Self-host your .onion

The whole point of a Tor v3 hidden service is that you are anonymous as its operator, and visitors are anonymous reaching it, and the connection is end-to-end encrypted without a CA in the middle. Letting someone else host the .onion for you breaks all three. Here's how to not do that.

The 4 commands

Assumes you have your BIP-39 mnemonic (any Solana wallet's seed words work). Tested on macOS + Debian; Windows works in WSL.

step 1

Install Tor

# macOS
brew install tor

# Debian / Ubuntu
sudo apt install tor

# Arch
sudo pacman -S tor

step 2

Derive the hidden-service key files from your mnemonic

Use any ouija-aware tool — the math is in ouija-bridge/wallet/onion.go(Go), ouija-mcp/src/index.ts (TS), and the local ouija-relay daemon. Easiest path: run the relay locally and let it export the Tor key files.

# Run the local relay with your mnemonic on stdin
echo "your twelve or twenty four word mnemonic here" | ouija-relay

# In another terminal — bearer is printed to the relay's stderr on launch
BEARER=<paste from relay stderr>
mkdir -p ~/tor-hs/ouija
curl -s -H "Authorization: Bearer $BEARER" \
     http://127.0.0.1:18964/v1/tor-keys > ~/tor-hs/ouija/files.json

# Split into Tor's expected layout
jq -r .hs_ed25519_secret_key_b64 ~/tor-hs/ouija/files.json | base64 -D \
     > ~/tor-hs/ouija/hs_ed25519_secret_key
jq -r .hs_ed25519_public_key_b64 ~/tor-hs/ouija/files.json | base64 -D \
     > ~/tor-hs/ouija/hs_ed25519_public_key
jq -r .hostname ~/tor-hs/ouija/files.json > ~/tor-hs/ouija/hostname
chmod 700 ~/tor-hs/ouija
chmod 600 ~/tor-hs/ouija/*

⚠ Note: the /v1/tor-keys endpoint is in the v1 relay roadmap.
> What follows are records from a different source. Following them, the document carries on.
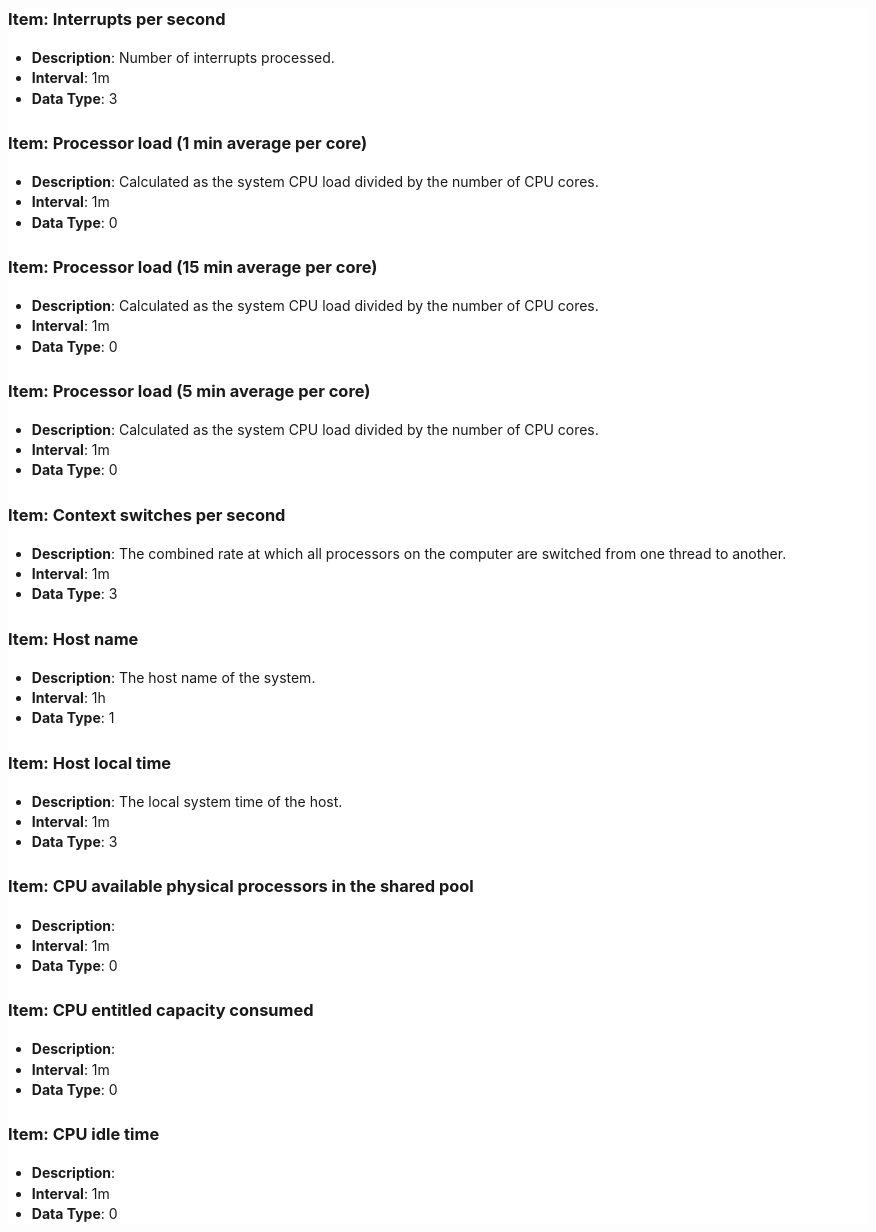 ### Item: Interrupts per second
- **Description**: Number of interrupts processed.
- **Interval**: 1m
- **Data Type**: 3

### Item: Processor load (1 min average per core)
- **Description**: Calculated as the system CPU load divided by the number of CPU cores.
- **Interval**: 1m
- **Data Type**: 0

### Item: Processor load (15 min average per core)
- **Description**: Calculated as the system CPU load divided by the number of CPU cores.
- **Interval**: 1m
- **Data Type**: 0

### Item: Processor load (5 min average per core)
- **Description**: Calculated as the system CPU load divided by the number of CPU cores.
- **Interval**: 1m
- **Data Type**: 0

### Item: Context switches per second
- **Description**: The combined rate at which all processors on the computer are switched from one thread to another.
- **Interval**: 1m
- **Data Type**: 3

### Item: Host name
- **Description**: The host name of the system.
- **Interval**: 1h
- **Data Type**: 1

### Item: Host local time
- **Description**: The local system time of the host.
- **Interval**: 1m
- **Data Type**: 3

### Item: CPU available physical processors in the shared pool
- **Description**: 
- **Interval**: 1m
- **Data Type**: 0

### Item: CPU entitled capacity consumed
- **Description**: 
- **Interval**: 1m
- **Data Type**: 0

### Item: CPU idle time
- **Description**: 
- **Interval**: 1m
- **Data Type**: 0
Until it ships, derive the same files with any standalone ouija identity tool that supports the secret-key export, or build them yourself from the 32-byte seed (see TorSecretKeyFile in ouija-bridge/wallet/onion.go).

step 3

Point a Tor service at the directory

# Add to /etc/tor/torrc (or /opt/homebrew/etc/tor/torrc on macOS):
HiddenServiceDir /Users/you/tor-hs/ouija/
HiddenServicePort 80 127.0.0.1:8080

# Replace the path with where you put the keys.
# 8080 is wherever your local site / server is listening.

step 4

Restart Tor and serve

# macOS
brew services restart tor

# systemd
sudo systemctl restart tor

# Verify Tor picked up your key
cat ~/tor-hs/ouija/hostname
# → should match the .onion derived from your Solana pubkey

# Now serve content at 127.0.0.1:8080 — anything works
python3 -m http.server 8080 --bind 127.0.0.1

Visit your .onion in Tor Browser. You now have a real hidden service — no convenience operator in the middle, no clearnet mirror, no third party able to take it down or read the logs.

What "real Tor" gives you that convenience hosting doesn't

Operator anonymity. Visitors (and adversaries) can't learn what IP serves your content. With convenience hosting, the IP is publish.ouija.social's, and the operator is known to be us.
Visitor anonymity. Tor's rendezvous protocol means even the operator doesn't see visitor IPs. Convenience hosting can see clearnet visitor IPs (we'd have to deliberately log them, but we could).
End-to-end encryption without certificate authorities. Tor v3 uses the .onion pubkey directly — no third party can MITM. Convenience clearnet hosting relies on Let's Encrypt.
Censorship resistance. No-one can take down your .onion by knocking on our door. We can be compelled to remove content; the Tor network can't be told who to silence.
Key custody. Self-hosting, your secret key never leaves your machine. Convenience hosting requires us to know the same key that controls your Solana wallet (see trust trade-offs).

Once it's running, give it a memorable name

A 56-character .onion is a pain to share. Register yourname.stacc on AllDomains · .stacc with the owner field set to the wallet whose key you just used. Visitors with the ouija-onion-resolver extension type yourname.stacc in their URL bar and the extension intercepts pre-DNS, derives your .onion from the on-chain owner pubkey (same math you just used), and routes them to your hidden service. Full chain walkthrough.

Tradeoffs of self-hosting

You need a machine that's online whenever you want the site reachable.
You're responsible for keeping Tor patched.
The first connection to a freshly-published .onion takes longer (introduction-point selection); cached after that.
Visitors need a Tor-capable browser, or a tor2web gateway (which has its own trust issues).

Convenience hosting trades these for the opposite set of problems — mostly trust in us. Pick the one whose failure mode you can live with.